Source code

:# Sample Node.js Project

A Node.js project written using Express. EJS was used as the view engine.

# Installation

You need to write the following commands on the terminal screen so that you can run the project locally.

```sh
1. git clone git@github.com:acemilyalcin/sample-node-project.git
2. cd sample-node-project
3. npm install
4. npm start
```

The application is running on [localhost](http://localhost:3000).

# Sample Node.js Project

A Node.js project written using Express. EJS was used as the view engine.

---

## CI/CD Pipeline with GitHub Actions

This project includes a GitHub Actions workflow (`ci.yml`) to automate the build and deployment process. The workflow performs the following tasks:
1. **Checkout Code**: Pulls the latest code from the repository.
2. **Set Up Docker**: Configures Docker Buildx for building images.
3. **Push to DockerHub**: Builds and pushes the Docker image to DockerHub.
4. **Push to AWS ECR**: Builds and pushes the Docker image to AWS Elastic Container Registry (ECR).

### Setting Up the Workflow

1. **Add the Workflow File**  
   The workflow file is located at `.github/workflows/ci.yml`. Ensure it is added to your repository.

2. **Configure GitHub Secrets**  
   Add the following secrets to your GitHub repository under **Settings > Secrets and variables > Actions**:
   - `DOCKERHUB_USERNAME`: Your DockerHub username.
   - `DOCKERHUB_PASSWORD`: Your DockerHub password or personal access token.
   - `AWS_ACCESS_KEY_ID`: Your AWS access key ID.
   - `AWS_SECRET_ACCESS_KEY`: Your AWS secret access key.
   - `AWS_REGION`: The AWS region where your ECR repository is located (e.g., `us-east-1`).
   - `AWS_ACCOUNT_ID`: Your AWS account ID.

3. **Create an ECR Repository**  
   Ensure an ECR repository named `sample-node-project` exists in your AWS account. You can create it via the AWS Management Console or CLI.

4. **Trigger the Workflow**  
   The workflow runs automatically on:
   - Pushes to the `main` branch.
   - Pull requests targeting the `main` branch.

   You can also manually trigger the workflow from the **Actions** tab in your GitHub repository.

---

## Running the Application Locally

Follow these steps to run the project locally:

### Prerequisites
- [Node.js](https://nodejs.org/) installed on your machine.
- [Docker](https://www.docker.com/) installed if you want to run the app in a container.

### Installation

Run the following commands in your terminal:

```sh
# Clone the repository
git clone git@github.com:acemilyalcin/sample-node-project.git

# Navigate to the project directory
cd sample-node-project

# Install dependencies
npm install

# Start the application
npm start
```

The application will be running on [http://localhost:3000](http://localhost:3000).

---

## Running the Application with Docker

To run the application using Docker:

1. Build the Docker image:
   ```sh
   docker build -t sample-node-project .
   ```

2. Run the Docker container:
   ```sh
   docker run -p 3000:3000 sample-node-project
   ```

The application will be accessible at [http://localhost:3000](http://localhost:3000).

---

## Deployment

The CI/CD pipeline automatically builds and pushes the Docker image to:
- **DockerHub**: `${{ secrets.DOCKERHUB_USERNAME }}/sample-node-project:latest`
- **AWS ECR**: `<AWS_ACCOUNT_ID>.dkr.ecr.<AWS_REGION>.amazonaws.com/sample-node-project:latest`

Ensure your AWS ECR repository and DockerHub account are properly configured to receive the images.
◆ ◆ ◆ ◆
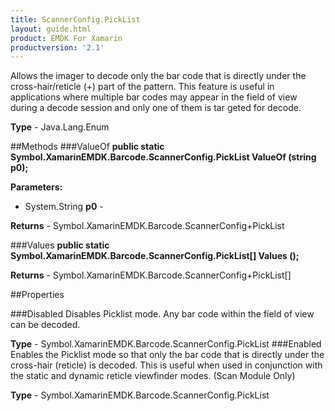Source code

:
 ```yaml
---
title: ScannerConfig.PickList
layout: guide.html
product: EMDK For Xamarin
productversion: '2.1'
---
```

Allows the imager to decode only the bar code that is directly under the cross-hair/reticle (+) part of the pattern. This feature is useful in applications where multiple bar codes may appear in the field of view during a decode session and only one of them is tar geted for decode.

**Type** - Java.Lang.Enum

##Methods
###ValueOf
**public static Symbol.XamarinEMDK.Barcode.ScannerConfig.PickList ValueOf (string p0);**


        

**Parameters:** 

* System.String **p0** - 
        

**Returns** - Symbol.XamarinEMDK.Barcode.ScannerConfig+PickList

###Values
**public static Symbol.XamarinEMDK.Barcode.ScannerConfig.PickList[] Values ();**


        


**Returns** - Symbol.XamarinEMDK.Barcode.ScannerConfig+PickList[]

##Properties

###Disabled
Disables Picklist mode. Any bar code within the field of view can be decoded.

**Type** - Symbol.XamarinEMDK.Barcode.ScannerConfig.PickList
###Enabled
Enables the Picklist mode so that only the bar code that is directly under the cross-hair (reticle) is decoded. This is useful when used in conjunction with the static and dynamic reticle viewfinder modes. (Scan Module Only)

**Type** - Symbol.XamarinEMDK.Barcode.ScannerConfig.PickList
◆ ◆ ◆ ◆
— Try it —
Look for the string "following" in the listing above and copy every line holding it.

— Solution to this task —
You need to write the following commands on the terminal screen so that you can run the project locally.
This project includes a GitHub Actions workflow (`ci.yml`) to automate the build and deployment process. The workflow performs the following tasks:
   Add the following secrets to your GitHub repository under **Settings > Secrets and variables > Actions**:
Run the following commands in your terminal:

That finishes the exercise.